• Kino
  • Mapa
  • Ogłoszenia
  • Forum
  • Komunikacja
  • Raport

Kaszuby - lasy, pola i jeziora; edycja 08

Krzysztof Kochanowicz
23 marca 2011 (artykuł sprzed 13 lat) 
Miejscami na kaszubskich drogach gruntowych jest już całkiem sucho. Miejscami na kaszubskich drogach gruntowych jest już całkiem sucho.

Ile razy wybieramy się na Kaszuby, tyle razy trasa różni się od poprzedniej, co świadczy o tym, że ile umysłów, tyle pomysłów. Bocznych dróg o niewielkim stopniu ruchu samochodów jak i ścieżek, które wykorzystać można pod kątem wycieczek jest pod dostatkiem. Z Trójmiasta na Kaszuby mamy niespełna pół godziny drogi, a opcji wyjazdu z naszej aglomeracji też jest sporo. Można udać się oczywiście o własnych siłach, albo korzystając np.: pociągu.



Tym razem miejscem rozpoczęcia naszej wycieczki myła miejscowość Luzino, leżąca nieopodal Wejherowa. Uczestnicy wycieczki mieli wybór, albo dotrzeć na miejsce zbiórki o własnych siłach, albo pociągiem. Dla większości jednak była to pierwsza wycieczka rowerowa w tym roku kalendarzowym, zatem porywanie się na dystans powyżej stu kilometrów nie wchodziło w grę. Tylko nieliczni dojazd potraktowali jako trening. Większość uczestników liczyła na sielankową wycieczkę i integrację środowiska ludzi pozytywnie zakręconych, i tak faktycznie było.
Trasa, którą przygotowaliśmy była skierowana przede wszystkim do tych wszystkich, którzy w tym sezonie dosiedli swego bicykla po raz pierwszy. Dlatego też większość trasy wiodła drogami asfaltowymi o niskim natężeniu ruchu. Miejscami przyszło nam również poruszać się drogami gruntowymi, jednak ze względu na błoto i roztapiający się śnieg, staraliśmy się wybrać te najbardziej przejezdne.

Pokonana trasa:
Luzino - Wyszecino - Smażyno - Częstkowo - Głazica - Szemud - Szemudzka Huta - Nowa Karczma - Kieleńska Huta - Kielno - Warzno - Chwaszczyno - Gdańsk Osowa - Gdańsk Owczarnia

Wrażenia z wycieczki:
Na zbiórce, która miała miejsce przed budynkiem dworca PKP w Luzinie stawiło się łącznie 9 osób. Miło było po tak długim czasie zimowego snu zobaczyć przyjaciół, ale również zapoznać się z nowymi sympatykami naszej grupy. Celem wycieczki nie tylko był wspólny aktywny wypoczynek na łonie natury, ale przede wszystkim integracja.
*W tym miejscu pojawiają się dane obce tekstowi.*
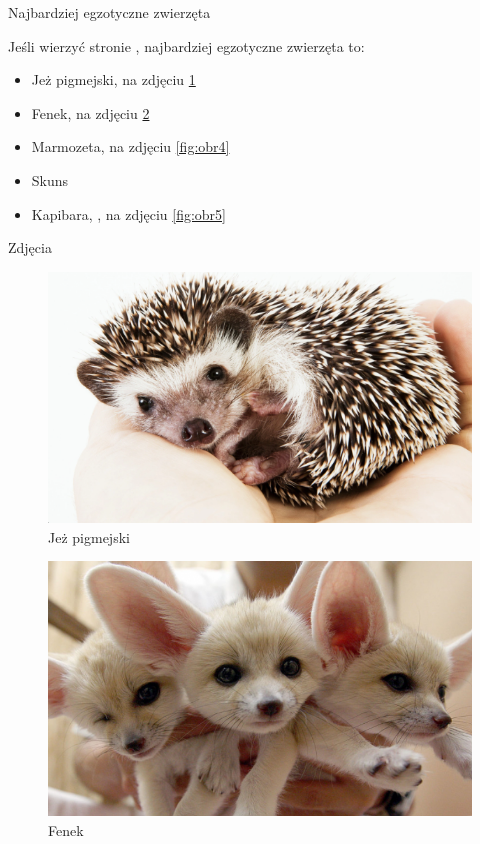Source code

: \documentclass[hyperref={colorlinks = true,linkcolor = black}]{beamer}
\begin{document}
\begin{frame}{Najbardziej egzotyczne zwierzęta}

Jeśli wierzyć stronie \cite{b3}, najbardziej egzotyczne zwierzęta to:
\begin{itemize}
  \item Jeż pigmejski, na zdjęciu \ref{fig:obr2}
  \item Fenek, na zdjęciu \ref{fig:obr3}
  \item Marmozeta, na zdjęciu \ref{fig:obr4}
  \item Skuns
  \item Kapibara, , na zdjęciu \ref{fig:obr5}
\end{itemize}

\end{frame}

\begin{frame}{Zdjęcia}

\begin{figure}[h]
\includegraphics[scale=0.12]{jez.png}
\caption{Jeż pigmejski}
\label{fig:obr2}
\end{figure}

\begin{figure}[h]
\includegraphics[scale=0.12]{fenek.png}
\caption{Fenek}
\label{fig:obr3}
\end{figure}


\end{frame}
\end{document}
Pierwszy odcinek naszej wycieczki wiązał się z odwiedzinami Luzina. Zwykle miejscowość ta jest pomijana przez turystów, my jednak uwielbiamy zaglądać tam, gdzie inni nie koniecznie. W Luzinie zobaczyliśmy kościół, który został wybudowany na miejscu starego, kościoła drewnianego. Po przeciwnej stronie szosy wznosi się Kukówka, która podobno przed wiekami była wzgórzem kultowym. Dziś w poewangelickim kościółku znajduje się biblioteka, w której prowadzona jest czytelnia z XIX-wiecznymi tradycjami czytelniczymi.
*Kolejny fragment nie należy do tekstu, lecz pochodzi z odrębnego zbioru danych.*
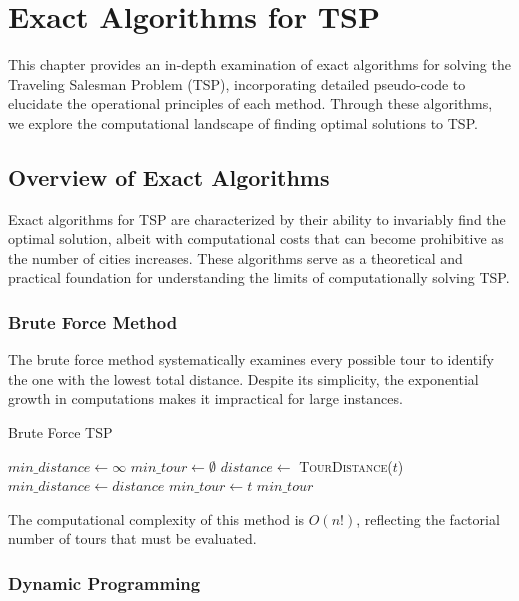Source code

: \chapter{Exact Algorithms for TSP} \label{chapt:3}

This chapter provides an in-depth examination of exact algorithms for solving the Traveling Salesman Problem (TSP), incorporating detailed pseudo-code to elucidate the operational principles of each method. Through these algorithms, we explore the computational landscape of finding optimal solutions to TSP.

\section{Overview of Exact Algorithms}

Exact algorithms for TSP are characterized by their ability to invariably find the optimal solution, albeit with computational costs that can become prohibitive as the number of cities increases. These algorithms serve as a theoretical and practical foundation for understanding the limits of computationally solving TSP.

\subsection{Brute Force Method}

The brute force method systematically examines every possible tour to identify the one with the lowest total distance. Despite its simplicity, the exponential growth in computations makes it impractical for large instances.

\begin{algorithm}
	\caption{Brute Force TSP}\label{bruteforce}
	\begin{algorithmic}[1]
		\State $min\_distance \gets \infty$
		\State $min\_tour \gets \emptyset$
		\State $distance \gets$ \textsc{TourDistance}($t$)
		\State $min\_distance \gets distance$
		\State $min\_tour \gets t$
		\EndIf
		\EndFor
		\State \Return $min\_tour$
		\EndProcedure
	\end{algorithmic}
\end{algorithm}

The computational complexity of this method is $O(n!)$, reflecting the factorial number of tours that must be evaluated.

\subsection{Dynamic Programming}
Zatrzymujemy się nad zamarzniętym jeszcze jeziorem Kamień Zatrzymujemy się nad zamarzniętym jeszcze jeziorem Kamień


Z Luzina, rozpoczęła się dość długa wspinaczka, która co po niektórym dała trochę w kość. Ale co to by była za rozgrzewka bez kropli potu na czole? Takie już uroki pofałdowanej rzeźby północnych Kaszub, zwanych często "Kaszubskimi Bieszczadami". Osobiście uwielbiam te tereny...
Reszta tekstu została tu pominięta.